English female TTS Model capacitron t2 c150_v2 Encoding Trained on blizzard2013 Dataset at 24000Hz

English Female TTS Model Capacitron T2 C150_v2 Encoding Trained on Blizzard2013 Dataset at 24000Hz

English female text-to-speech model trained on the blizzard2013 dataset at 24000 Hz and is available to synthesize the English language.

Home /
AI Model Downloads /
Text-to-Speech Synthesis /
English female TTS Model capacitron t2 c150_v2 Encoding Trained on blizzard2013 Dataset at 24000Hz

English female text-to-speech model trained on the blizzard2013 dataset at 24000 Hz and is available to synthesize the English language.

Model Description

This English female text-to-speech model is trained on the the Blizzard dataset at 24000 Hz and is available to synthesize the English language. The model is based on the capacitron-t2-c150_v2 encoder.

pip install tts
tts --text "Hello, world!" --model_name tts_models/en/blizzard2013/capacitron-t2-c150_v2

Voice Samples

default (F)

English

English is a West Germanic language that originated in England and is now one of the most widely spoken languages in the world.
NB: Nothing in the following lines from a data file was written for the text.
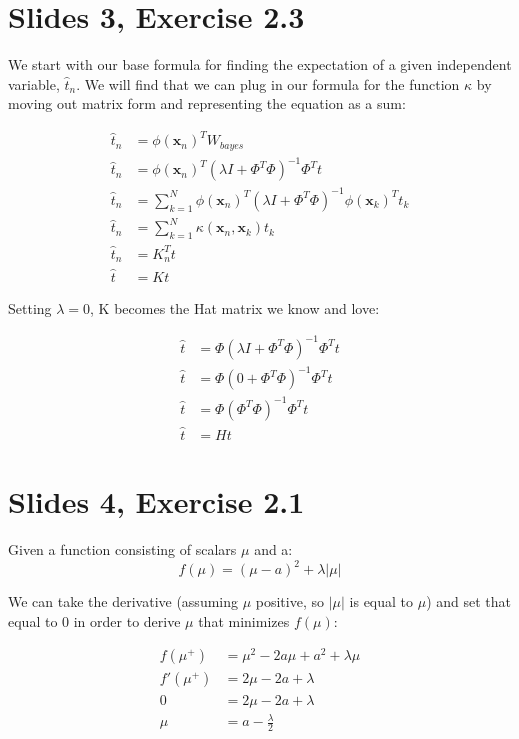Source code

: \documentclass[a4paper,12pt]{article}
\begin{document}
\section{Slides 3, Exercise 2.3}

We start with our base formula for finding the expectation of a given independent variable, $\hat{t}_n$. We will find that we can plug in our formula for the function $\kappa$ by moving out matrix form and representing the equation as a sum:

\begin{align*}
\hat{t}_n &= \phi(\bm{x}_n)^T W_{bayes} \\
\hat{t}_n &= \phi(\bm{x}_n)^T(\lambda I + \Phi^T\Phi)^{-1}\Phi^Tt \\
\hat{t}_n &= \sum_{k=1}^{N}\phi(\bm{x}_n)^T(\lambda I + \Phi^T\Phi)^{-1}\phi(\bm{x}_k)^Tt_k \\
\hat{t}_n &= \sum_{k=1}^{N} \kappa (\bm{x}_n, \bm{x}_k)t_k \\
\hat{t}_n &= K_n^Tt \\
\hat{t} &= Kt
\end{align*}

Setting $\lambda = 0$, K becomes the Hat matrix we know and love:

\begin{align*}
\hat{t} &= \Phi(\lambda I + \Phi^T\Phi)^{-1}\Phi^Tt \\
\hat{t} &= \Phi(0 + \Phi^T\Phi)^{-1}\Phi^Tt \\
\hat{t} &= \Phi(\Phi^T\Phi)^{-1}\Phi^Tt \\
\hat{t} &= Ht
\end{align*}


\section{Slides 4, Exercise 2.1}

Given a function consisting of scalars $\mu$ and a:
$$
f(\mu) = (\mu - a)^2 + \lambda |\mu|
$$

We can take the derivative (assuming $\mu$ positive, so $|\mu|$ is equal to $\mu$) and set that equal to 0 in order to derive $\mu$ that minimizes $f(\mu)$:

\begin{align*}
f(\mu^+) &= \mu^2 - 2a\mu + a^2 + \lambda\mu \\
f'(\mu^+) &= 2\mu - 2a + \lambda \\
0 &= 2\mu - 2a + \lambda \\
\mu &= a - \frac{\lambda}{2}
\end{align*}
\end{document}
It belongs to the Indo-European language family and is closely related to German and Dutch. English has a diverse vocabulary and is known for its global influence as a lingua franca. It uses the Latin alphabet with modifications, including the addition of letters such as ð and þ in Old English. English features a complex phonetic system with a wide range of vowel and consonant sounds.

Blizzard2013 Dataset

The Blizzard2013 dataset is a large-scale multilingual dataset containing speech data from multiple languages. It is often used for developing text-to-speech (TTS) systems.

Capacitron-T2-C150_v2

Capacitron-T2-C150_v2 is an advanced text-to-speech (TTS) model that provides high-quality speech synthesis. It is based on the Tacotron 2 architecture and incorporates improvements to enhance the quality and naturalness of the synthesized speech. With Capacitron-T2-C150_v2, you can convert written text into spoken words that sound remarkably human-like, with accurate intonations, clear pronunciation, and expressive qualities. This model is designed to deliver excellent performance for a wide range of applications, including voice assistants, narration systems, and audio content generation.